Essentially, pointers no longer point to data or code, they point to other pointers. On fast machines, this double- and triple-pointer loading is no big deal. On an old slow machine where one byte takes 4 cycles to access (as opposed to today’s machines where EIGHT bytes can be accessed in ONE cycle, at clock cycles 800 TIMES faster than me), it adds up quickly. Real world example: My first attempt at repainting the pattern display was asking the song object for every single note in the pattern, then painting each one as I got it. It took two seconds to paint the display. So my optimization was to ask the song object to GIVE ME ONE ROW OF SONG DATA RIGHT NOW, DAMMIT and I process the entire row at once and paint the row. Now it repaints in about 1/10th of a second, which is doable for now. I am angering the OOP gods by doing this. I can hear their displeasure every time it rains.

The obvious tradeoff is flexibility. Let’s put my craptastic illustration skills to work again, this time explaining why OOP is a good thing: Let’s say I want to make something to eat. I have a recipe. I follow the recipe. I get a chocolate cake. I then wish to make apple pie. I change the word “chocolate” to “apple” in my recipe, then “cake” to “pie”. Here is what happens:

Static program: I get a chunk of food matter made of solid apples shaped like a cake and covered in chocolate frosting.

Dynamic/OOP program: I get an apple pie.

So where’s the internal conflict? My project is to create a music program that must be both flexible AND fast. Leaning toward the latter can completely screw up the advantages of the former.

My goal is to have actual music output before I go to bed tonight. Local time is 9:30pm. Better figure it out soon.

Posted in Programming | 10 Comments »

I can see it in my head

Posted by Trixter on March 15, 2008

I ran across a wonderful quote the other day regarding programming. It almost perfectly describes what exactly I enjoy about programming and why:

Programming…is an act of creation.
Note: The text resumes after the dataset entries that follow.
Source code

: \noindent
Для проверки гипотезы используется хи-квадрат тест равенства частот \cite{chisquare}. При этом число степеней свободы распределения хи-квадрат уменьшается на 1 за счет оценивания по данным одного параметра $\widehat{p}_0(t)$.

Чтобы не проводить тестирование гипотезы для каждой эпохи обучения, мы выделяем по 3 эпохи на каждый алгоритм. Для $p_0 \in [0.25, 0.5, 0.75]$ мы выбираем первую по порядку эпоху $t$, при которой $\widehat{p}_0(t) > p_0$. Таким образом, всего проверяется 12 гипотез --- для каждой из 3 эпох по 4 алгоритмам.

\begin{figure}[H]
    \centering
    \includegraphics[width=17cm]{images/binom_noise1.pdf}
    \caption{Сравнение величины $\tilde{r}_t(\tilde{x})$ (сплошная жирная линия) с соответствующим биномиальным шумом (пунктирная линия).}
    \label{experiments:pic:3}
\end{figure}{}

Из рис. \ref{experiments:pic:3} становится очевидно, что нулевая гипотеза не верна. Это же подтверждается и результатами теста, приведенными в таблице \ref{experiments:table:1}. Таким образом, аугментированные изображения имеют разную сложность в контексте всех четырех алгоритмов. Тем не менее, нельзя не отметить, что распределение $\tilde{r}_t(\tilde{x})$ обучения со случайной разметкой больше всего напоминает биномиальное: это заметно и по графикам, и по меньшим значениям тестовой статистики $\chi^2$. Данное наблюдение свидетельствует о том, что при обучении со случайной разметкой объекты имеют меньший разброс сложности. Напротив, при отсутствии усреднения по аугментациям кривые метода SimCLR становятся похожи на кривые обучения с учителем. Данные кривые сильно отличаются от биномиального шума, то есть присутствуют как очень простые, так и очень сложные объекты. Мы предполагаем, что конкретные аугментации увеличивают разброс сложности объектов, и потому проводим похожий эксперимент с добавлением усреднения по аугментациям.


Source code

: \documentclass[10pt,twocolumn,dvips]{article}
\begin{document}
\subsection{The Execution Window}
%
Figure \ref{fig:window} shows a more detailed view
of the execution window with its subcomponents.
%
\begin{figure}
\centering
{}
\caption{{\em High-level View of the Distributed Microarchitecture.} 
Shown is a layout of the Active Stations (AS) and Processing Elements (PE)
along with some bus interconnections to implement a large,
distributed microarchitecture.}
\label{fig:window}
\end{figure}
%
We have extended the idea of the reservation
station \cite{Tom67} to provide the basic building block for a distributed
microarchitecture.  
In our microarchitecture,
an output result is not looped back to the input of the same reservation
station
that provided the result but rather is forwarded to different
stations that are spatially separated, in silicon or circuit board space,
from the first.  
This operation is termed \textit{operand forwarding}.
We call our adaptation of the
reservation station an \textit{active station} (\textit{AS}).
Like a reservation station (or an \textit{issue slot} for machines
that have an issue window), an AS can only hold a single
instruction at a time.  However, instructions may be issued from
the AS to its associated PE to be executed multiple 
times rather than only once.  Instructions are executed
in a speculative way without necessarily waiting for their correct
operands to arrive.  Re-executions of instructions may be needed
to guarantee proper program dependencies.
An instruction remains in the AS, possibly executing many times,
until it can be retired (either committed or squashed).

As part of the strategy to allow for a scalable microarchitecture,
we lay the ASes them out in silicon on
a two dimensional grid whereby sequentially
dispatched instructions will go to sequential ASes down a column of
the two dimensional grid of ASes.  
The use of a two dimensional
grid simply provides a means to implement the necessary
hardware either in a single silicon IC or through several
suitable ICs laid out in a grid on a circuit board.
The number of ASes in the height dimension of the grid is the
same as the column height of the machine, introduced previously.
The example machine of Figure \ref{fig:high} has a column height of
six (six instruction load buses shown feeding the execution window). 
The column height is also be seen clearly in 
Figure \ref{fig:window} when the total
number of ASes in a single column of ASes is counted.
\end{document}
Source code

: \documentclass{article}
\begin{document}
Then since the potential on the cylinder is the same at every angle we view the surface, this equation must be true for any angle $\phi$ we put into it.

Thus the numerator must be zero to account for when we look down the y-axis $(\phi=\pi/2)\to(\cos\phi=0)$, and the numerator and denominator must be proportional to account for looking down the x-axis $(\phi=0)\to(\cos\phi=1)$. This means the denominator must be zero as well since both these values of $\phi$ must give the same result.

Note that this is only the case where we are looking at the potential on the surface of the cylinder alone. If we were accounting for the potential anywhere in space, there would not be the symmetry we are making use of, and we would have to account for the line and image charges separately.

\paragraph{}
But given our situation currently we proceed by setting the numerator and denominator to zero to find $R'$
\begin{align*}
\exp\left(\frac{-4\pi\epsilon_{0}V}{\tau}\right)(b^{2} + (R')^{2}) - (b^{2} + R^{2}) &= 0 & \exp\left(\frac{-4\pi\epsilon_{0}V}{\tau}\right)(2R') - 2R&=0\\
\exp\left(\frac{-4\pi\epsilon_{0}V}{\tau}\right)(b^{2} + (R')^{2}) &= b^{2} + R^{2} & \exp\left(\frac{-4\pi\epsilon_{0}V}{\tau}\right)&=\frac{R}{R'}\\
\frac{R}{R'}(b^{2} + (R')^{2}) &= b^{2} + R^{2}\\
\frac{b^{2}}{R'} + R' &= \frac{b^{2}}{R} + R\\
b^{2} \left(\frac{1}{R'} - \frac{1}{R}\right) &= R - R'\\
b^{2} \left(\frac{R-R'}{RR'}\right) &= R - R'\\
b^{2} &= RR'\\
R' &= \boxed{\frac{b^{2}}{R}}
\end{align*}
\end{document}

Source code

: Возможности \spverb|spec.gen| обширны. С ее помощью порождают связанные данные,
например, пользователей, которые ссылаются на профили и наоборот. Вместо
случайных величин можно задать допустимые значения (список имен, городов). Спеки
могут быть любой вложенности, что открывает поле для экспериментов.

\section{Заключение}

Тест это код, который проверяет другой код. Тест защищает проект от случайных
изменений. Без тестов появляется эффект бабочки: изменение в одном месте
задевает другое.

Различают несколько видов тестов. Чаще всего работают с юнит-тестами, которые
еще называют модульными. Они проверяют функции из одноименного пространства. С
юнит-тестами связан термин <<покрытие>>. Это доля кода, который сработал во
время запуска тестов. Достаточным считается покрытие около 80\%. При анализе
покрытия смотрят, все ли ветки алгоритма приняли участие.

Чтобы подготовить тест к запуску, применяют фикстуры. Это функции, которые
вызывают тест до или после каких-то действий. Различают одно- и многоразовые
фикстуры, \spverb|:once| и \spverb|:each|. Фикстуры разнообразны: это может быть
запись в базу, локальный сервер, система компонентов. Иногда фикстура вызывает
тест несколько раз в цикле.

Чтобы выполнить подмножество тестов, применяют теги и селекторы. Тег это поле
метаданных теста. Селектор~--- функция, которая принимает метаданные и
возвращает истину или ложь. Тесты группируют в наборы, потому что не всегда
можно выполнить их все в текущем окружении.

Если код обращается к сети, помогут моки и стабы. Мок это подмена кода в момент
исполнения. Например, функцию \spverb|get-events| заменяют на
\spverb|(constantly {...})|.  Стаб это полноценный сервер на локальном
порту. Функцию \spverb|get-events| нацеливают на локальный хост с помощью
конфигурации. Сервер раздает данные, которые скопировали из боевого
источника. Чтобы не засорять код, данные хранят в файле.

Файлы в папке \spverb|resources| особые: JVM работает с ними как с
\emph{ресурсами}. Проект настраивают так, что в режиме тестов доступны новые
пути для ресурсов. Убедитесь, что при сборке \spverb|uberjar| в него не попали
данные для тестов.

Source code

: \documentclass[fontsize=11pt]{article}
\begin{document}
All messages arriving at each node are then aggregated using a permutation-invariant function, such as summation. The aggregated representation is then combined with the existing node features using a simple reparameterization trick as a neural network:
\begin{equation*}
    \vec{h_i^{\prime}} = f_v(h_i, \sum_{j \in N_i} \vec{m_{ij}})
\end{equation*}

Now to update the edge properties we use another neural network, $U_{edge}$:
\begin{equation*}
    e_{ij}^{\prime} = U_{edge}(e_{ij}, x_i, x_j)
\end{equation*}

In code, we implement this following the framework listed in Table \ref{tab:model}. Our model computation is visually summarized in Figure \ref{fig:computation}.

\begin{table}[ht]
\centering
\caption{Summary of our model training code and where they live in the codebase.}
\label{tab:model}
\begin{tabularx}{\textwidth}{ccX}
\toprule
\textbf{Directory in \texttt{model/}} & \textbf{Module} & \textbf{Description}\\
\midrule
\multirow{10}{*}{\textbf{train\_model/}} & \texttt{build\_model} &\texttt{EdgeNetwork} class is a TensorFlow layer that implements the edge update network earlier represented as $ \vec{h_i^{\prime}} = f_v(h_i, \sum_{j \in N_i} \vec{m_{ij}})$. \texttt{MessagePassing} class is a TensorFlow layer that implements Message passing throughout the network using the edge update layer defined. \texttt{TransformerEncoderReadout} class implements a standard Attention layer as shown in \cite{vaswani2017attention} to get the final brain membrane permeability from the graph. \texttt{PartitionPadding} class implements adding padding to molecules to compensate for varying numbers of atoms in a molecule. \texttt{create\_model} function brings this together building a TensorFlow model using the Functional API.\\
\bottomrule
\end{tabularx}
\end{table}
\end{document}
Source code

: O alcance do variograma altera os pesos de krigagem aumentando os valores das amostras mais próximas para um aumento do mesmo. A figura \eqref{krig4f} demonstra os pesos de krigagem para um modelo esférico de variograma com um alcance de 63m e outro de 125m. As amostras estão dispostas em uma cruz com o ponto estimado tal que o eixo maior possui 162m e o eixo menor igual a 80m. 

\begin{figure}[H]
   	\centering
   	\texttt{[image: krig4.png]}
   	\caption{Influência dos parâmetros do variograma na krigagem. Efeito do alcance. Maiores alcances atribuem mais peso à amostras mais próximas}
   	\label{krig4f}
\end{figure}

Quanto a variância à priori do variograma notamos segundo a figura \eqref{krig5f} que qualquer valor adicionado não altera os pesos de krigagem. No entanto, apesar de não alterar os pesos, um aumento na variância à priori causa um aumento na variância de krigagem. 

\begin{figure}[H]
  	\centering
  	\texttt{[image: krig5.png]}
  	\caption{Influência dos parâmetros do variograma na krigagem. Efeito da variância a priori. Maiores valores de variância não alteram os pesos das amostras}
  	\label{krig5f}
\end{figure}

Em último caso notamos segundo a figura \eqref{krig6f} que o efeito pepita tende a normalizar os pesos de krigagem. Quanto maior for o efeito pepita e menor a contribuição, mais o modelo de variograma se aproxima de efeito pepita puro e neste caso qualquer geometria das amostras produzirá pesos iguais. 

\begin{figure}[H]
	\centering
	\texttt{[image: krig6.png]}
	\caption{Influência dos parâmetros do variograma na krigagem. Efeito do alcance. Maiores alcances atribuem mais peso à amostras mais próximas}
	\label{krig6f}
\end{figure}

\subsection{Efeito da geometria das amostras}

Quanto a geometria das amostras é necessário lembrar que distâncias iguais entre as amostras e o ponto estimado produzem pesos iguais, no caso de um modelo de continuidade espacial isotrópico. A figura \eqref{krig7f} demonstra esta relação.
From a simple thought, and the arrangement of a few words and symbols, a reality is created that did not exist before.

No other activity can keep you in the moment the way that writing software can. At each step, one hundred percent of your concentration is applied to the solving of the current problem. Time disappears.

A well written program is a work of art. From conception to final presentation, the activity is that of an artist – the embodiment of a dream world expressed as an interactive experience for the user. — Peter Jennings

I can see MONOTONE in my head; how it works, how it sounds, and what it is like to use it. I hope I can finish it this weekend.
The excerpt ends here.